Task description - Output the entries below exactly, from the first line to the line holding "crea per primer", both included.
Start of Information provided
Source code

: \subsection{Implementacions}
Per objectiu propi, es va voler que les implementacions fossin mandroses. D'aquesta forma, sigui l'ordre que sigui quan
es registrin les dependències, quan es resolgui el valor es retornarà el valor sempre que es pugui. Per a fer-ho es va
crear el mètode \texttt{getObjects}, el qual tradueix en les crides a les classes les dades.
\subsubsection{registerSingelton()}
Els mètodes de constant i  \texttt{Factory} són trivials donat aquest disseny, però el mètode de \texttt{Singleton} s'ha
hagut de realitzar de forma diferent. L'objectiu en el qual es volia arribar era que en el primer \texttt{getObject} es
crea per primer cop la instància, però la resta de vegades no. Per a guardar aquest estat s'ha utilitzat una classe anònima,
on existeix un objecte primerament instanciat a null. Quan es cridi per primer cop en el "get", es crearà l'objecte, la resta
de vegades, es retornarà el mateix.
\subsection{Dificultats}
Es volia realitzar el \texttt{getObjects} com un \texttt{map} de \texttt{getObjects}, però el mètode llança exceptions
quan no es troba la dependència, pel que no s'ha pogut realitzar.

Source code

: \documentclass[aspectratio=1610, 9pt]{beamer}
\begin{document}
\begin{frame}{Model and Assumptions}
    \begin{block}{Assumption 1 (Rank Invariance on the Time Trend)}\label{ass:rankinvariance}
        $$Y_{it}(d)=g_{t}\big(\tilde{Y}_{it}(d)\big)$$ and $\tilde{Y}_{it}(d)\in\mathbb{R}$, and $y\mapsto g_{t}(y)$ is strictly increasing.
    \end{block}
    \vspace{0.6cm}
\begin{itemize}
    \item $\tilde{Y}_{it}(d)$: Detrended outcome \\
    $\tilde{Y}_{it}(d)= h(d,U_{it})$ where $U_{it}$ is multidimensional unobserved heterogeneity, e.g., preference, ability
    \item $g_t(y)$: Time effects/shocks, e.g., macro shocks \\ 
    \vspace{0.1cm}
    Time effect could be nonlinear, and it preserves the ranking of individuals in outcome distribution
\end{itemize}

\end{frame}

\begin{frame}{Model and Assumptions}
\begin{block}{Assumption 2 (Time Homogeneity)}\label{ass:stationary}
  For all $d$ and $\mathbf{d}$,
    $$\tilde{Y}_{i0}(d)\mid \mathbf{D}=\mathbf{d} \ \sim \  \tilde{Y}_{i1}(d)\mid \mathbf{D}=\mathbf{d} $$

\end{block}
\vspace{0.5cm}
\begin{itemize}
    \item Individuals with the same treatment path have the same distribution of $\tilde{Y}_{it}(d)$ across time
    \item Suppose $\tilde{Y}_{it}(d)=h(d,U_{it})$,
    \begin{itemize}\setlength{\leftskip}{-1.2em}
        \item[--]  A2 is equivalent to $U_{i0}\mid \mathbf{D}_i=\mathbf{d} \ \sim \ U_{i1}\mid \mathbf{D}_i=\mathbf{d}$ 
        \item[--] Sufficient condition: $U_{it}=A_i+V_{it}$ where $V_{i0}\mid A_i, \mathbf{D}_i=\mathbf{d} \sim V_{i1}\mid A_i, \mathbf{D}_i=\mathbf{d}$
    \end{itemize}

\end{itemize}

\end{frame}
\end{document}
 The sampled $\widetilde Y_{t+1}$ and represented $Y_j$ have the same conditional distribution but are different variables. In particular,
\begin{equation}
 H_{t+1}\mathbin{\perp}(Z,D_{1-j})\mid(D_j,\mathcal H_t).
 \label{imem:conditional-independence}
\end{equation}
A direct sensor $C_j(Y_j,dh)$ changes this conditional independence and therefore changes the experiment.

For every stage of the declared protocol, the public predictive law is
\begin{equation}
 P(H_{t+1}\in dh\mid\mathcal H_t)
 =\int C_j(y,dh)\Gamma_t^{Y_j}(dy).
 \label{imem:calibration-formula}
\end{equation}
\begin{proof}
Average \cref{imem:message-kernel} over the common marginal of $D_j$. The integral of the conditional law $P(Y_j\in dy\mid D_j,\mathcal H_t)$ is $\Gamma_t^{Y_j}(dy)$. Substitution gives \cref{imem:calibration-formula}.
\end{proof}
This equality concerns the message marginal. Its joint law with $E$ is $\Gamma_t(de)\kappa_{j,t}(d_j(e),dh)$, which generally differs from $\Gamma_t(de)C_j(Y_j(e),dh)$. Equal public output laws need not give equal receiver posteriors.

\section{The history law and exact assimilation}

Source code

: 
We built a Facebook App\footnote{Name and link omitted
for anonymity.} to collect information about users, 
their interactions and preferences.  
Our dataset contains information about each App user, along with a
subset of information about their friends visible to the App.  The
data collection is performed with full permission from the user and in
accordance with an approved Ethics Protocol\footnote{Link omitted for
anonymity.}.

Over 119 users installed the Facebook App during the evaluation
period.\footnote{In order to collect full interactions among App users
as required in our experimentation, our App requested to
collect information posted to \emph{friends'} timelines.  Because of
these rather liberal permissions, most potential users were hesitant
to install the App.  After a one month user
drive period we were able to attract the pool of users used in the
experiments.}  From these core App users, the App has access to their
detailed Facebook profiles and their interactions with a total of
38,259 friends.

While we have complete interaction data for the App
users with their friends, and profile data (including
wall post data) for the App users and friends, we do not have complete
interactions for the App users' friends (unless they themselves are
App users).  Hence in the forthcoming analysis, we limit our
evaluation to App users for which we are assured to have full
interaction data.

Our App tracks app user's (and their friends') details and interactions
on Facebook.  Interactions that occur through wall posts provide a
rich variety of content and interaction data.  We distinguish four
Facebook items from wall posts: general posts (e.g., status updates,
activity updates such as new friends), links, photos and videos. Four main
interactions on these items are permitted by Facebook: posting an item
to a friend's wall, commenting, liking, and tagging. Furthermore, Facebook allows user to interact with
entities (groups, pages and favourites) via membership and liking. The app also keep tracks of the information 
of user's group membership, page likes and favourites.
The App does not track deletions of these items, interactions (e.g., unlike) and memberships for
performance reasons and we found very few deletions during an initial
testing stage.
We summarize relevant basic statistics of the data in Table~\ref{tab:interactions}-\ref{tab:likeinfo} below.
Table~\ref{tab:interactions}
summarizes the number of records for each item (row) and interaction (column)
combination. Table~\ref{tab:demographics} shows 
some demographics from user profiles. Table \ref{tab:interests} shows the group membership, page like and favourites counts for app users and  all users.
End of Information provided
Solution to this exercise -
Source code

: \subsection{Implementacions}
Per objectiu propi, es va voler que les implementacions fossin mandroses. D'aquesta forma, sigui l'ordre que sigui quan
es registrin les dependències, quan es resolgui el valor es retornarà el valor sempre que es pugui. Per a fer-ho es va
crear el mètode \texttt{getObjects}, el qual tradueix en les crides a les classes les dades.
\subsubsection{registerSingelton()}
Els mètodes de constant i  \texttt{Factory} són trivials donat aquest disseny, però el mètode de \texttt{Singleton} s'ha
hagut de realitzar de forma diferent. L'objectiu en el qual es volia arribar era que en el primer \texttt{getObject} es
crea per primer cop la instància, però la resta de vegades no. Per a guardar aquest estat s'ha utilitzat una classe anònima,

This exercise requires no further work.